The famed Batmobile is back with a vengeance in The Dark Knight – but director Christopher Nolan didn’t want to stop there.
He decided that Batman and audiences needed something new and fantastic, so he went to work in his garage at home – and came up with the Bat Pod, a high- powered, massively armed two-wheeler.
Nolan wanted the Caped Crusader to have a different means of transportation – “something very exotic and powerful-looking. But it’s definitely not a motorcycle.”
The Bat Pod has monster tires, just like the Batmobile, but it also carries heavy artillery – blast cannons, 50-calibre machine guns, even grappling hooks.
And it all happened in Nolan’s garage, a place where he constantly finds inspiration.
“We did a lot of the design work for The Dark Knight in my garage at home before we got too many people on the film. It keeps it a little more intimate and let’s us kind of explore ideas without having a massive payroll of people that we have to feed drawings to . . .”
In the case of the Bat Pod, Nolan and production designer Nathan Crowley retreated to the garage to figure out what they wanted it to be like.
“We thought – what if you took an anti-aircraft gun and put it on wheels?

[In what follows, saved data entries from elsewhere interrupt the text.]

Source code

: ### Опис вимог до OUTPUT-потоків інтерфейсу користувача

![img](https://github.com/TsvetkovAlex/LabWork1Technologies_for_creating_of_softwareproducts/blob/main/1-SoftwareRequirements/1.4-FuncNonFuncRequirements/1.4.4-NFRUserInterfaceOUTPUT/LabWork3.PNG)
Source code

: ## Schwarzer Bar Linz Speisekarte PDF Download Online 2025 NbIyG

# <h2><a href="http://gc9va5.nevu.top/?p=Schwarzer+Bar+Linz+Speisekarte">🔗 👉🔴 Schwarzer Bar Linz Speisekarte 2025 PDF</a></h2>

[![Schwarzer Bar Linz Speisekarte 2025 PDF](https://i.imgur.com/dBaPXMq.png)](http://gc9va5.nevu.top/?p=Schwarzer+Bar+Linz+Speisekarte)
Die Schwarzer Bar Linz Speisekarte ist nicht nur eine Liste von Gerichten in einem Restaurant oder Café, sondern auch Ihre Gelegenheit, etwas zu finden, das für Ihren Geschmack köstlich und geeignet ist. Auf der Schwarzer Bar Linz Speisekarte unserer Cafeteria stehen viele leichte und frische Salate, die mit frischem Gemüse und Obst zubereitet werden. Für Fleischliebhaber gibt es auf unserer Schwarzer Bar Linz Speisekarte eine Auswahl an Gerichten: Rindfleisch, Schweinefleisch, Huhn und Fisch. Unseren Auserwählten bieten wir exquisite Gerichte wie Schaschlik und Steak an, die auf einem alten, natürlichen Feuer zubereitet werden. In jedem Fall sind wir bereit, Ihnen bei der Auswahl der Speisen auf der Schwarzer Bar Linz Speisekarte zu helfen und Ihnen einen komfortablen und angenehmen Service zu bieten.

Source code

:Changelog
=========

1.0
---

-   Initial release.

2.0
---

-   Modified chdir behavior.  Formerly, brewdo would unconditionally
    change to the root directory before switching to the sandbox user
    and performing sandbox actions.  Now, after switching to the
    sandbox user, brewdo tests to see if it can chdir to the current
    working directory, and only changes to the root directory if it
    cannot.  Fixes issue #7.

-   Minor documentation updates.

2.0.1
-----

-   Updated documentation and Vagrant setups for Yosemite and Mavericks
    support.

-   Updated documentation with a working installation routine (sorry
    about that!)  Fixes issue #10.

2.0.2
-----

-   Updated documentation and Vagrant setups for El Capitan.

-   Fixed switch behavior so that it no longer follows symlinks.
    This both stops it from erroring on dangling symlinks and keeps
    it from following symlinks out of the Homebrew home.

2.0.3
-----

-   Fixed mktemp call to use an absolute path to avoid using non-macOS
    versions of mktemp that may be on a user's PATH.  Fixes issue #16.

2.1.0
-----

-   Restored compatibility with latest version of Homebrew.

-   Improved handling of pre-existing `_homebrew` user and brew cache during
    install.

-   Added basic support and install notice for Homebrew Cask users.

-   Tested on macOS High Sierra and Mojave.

That was the sort of design jumping-off point. And we built small models and then, still in my garage, we actually put out a full-size mock-up to show to the special effects guys.”
The special effects guys initially freaked out when they saw what the filmmakers had in mind: Crowley recently described the encounter as “the usual clash of design versus engineering.”
After recovering from their first sight of the Bat Pod, the special effects people turned to Nolan and Crowley and bluntly said: “You guys don’t know anything about motorbikes do you?”
“We had to admit that was true,” Nolan remembers. “But then we said, ‘But it looks great! Can’t you find a way that it could work?’ And they did. They built this thing for real and it really runs. But, in terms of full disclosure, there is only one person in the world who can ride it because it is extraordinarily difficult to ride and to steer and so forth.”
And that person, of course, is Christian Bale, the most essential ingredient in the new movie if Nolan was to come back and direct it.
By the time he unveiled Batman Begins three years ago, Nolan knew he wanted to add further instalments to the saga. Having established the traumatic origins of millionaire playboy Bruce Wayne, aka Batman, the 37-year-old British filmmaker felt that it was time to up the ante, throw in the sociopathic figure of The Joker (Heath Ledger) and also introduce one of the most complex villains in the Batman mythology, Harvey “Two-Face” Dent (Aaron Eckhart) and let things rip.
Nolan says he became intrigued by the idea of “escalation” in the Batman universe – “the idea that, having established Batman as this heroic figure in Gotham who’s going to take Gotham back for the good people of the city, there was going to be an incredible criminal response to that . . . so what were the criminals going to come back with? That really manifests itself in the person of The Joker. That was really my interest – taking this story forward and seeing it expand out so that Batman’s internal struggle from the first film really takes on a city-wide aspect now.